● **ABOUT THIS EXERCISE**
Start at the line in the entries below that contains "## Kendala yang sering terjadi", stop at the line that contains "- Memberikan konfirmasi", and output exactly the lines in that span, both ends included.

[Opening EXCERPTED DATA section]

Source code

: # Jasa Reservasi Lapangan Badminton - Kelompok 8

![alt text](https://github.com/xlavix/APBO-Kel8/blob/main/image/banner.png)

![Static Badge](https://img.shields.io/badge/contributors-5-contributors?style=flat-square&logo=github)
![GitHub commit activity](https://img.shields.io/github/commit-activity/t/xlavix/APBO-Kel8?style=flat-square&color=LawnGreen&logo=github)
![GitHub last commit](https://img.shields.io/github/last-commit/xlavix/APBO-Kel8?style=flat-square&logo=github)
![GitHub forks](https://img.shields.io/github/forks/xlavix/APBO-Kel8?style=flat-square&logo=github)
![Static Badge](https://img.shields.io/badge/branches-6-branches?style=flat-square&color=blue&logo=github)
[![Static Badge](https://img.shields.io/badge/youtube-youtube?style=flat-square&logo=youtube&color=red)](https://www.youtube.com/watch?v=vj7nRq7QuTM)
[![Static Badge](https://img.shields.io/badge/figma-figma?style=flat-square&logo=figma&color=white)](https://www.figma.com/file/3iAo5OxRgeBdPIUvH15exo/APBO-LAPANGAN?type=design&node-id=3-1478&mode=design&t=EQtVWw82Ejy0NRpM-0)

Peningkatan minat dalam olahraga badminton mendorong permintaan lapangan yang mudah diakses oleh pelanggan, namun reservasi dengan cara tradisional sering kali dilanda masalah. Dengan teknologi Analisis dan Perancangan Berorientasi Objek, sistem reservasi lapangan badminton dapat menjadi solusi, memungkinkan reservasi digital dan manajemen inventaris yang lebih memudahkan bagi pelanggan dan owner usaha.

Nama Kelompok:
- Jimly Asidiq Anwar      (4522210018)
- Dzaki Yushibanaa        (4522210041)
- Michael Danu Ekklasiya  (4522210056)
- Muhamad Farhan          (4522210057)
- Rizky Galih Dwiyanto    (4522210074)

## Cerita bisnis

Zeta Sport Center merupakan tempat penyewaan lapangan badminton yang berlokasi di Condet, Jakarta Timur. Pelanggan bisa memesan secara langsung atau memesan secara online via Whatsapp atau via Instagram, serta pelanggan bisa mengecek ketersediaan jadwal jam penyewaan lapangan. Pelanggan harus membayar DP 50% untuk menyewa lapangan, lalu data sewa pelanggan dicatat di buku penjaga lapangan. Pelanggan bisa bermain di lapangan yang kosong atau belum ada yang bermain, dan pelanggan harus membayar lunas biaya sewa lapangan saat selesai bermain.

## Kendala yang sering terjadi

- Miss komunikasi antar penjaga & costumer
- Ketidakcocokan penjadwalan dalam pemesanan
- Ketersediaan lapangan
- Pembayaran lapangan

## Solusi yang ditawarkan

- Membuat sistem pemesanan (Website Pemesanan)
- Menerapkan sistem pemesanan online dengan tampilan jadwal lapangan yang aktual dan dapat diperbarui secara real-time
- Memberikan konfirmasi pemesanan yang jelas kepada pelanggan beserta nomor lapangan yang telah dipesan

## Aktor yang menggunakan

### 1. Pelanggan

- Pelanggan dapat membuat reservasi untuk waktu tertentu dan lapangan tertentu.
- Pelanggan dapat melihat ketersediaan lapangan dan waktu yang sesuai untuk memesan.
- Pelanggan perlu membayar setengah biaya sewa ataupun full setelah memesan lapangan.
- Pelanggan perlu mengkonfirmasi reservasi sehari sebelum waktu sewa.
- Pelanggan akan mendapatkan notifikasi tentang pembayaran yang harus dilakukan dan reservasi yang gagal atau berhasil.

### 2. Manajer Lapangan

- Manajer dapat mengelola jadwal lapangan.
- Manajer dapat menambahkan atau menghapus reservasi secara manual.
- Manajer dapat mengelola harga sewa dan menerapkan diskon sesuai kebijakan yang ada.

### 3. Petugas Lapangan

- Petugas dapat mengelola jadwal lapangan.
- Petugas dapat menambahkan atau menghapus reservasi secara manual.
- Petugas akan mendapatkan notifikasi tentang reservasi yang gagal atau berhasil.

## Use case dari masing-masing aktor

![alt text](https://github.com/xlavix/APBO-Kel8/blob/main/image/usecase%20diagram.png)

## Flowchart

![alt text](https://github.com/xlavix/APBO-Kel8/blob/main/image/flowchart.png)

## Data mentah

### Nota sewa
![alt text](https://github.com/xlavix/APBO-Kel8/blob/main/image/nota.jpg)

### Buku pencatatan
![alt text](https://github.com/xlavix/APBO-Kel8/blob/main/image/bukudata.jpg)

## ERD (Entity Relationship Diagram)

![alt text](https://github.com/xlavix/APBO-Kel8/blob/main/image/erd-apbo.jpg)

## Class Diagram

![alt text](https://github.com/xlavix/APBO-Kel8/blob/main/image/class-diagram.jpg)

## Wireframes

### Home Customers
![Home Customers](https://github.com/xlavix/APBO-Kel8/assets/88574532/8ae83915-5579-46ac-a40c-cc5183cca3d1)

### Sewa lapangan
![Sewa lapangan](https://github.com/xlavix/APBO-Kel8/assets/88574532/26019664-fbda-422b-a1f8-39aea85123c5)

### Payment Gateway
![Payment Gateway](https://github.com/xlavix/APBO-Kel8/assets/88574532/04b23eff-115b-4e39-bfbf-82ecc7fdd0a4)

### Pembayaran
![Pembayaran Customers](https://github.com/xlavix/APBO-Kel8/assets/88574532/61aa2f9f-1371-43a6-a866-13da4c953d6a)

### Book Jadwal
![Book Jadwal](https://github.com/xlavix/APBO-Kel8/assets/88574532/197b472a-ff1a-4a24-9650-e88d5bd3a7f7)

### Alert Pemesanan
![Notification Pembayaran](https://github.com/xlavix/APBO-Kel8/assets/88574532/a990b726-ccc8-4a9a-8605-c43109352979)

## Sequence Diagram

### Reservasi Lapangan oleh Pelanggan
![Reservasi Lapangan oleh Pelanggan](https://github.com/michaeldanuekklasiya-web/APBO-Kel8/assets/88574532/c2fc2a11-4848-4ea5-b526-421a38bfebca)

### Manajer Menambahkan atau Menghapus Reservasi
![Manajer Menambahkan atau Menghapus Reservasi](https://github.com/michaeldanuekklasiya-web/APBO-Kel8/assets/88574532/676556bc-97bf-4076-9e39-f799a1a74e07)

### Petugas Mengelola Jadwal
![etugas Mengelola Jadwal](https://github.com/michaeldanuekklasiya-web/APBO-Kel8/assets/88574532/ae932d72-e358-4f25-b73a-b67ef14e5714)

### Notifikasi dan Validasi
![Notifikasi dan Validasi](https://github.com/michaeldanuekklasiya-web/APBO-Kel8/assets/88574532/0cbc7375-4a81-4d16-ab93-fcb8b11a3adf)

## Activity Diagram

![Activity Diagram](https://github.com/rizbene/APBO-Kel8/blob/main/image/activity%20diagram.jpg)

[Closing EXCERPTED DATA section]

● **OUTPUT FOR THIS EXERCISE**
## Kendala yang sering terjadi

- Miss komunikasi antar penjaga & costumer
- Ketidakcocokan penjadwalan dalam pemesanan
- Ketersediaan lapangan
- Pembayaran lapangan

## Solusi yang ditawarkan

- Membuat sistem pemesanan (Website Pemesanan)
- Menerapkan sistem pemesanan online dengan tampilan jadwal lapangan yang aktual dan dapat diperbarui secara real-time
- Memberikan konfirmasi pemesanan yang jelas kepada pelanggan beserta nomor lapangan yang telah dipesan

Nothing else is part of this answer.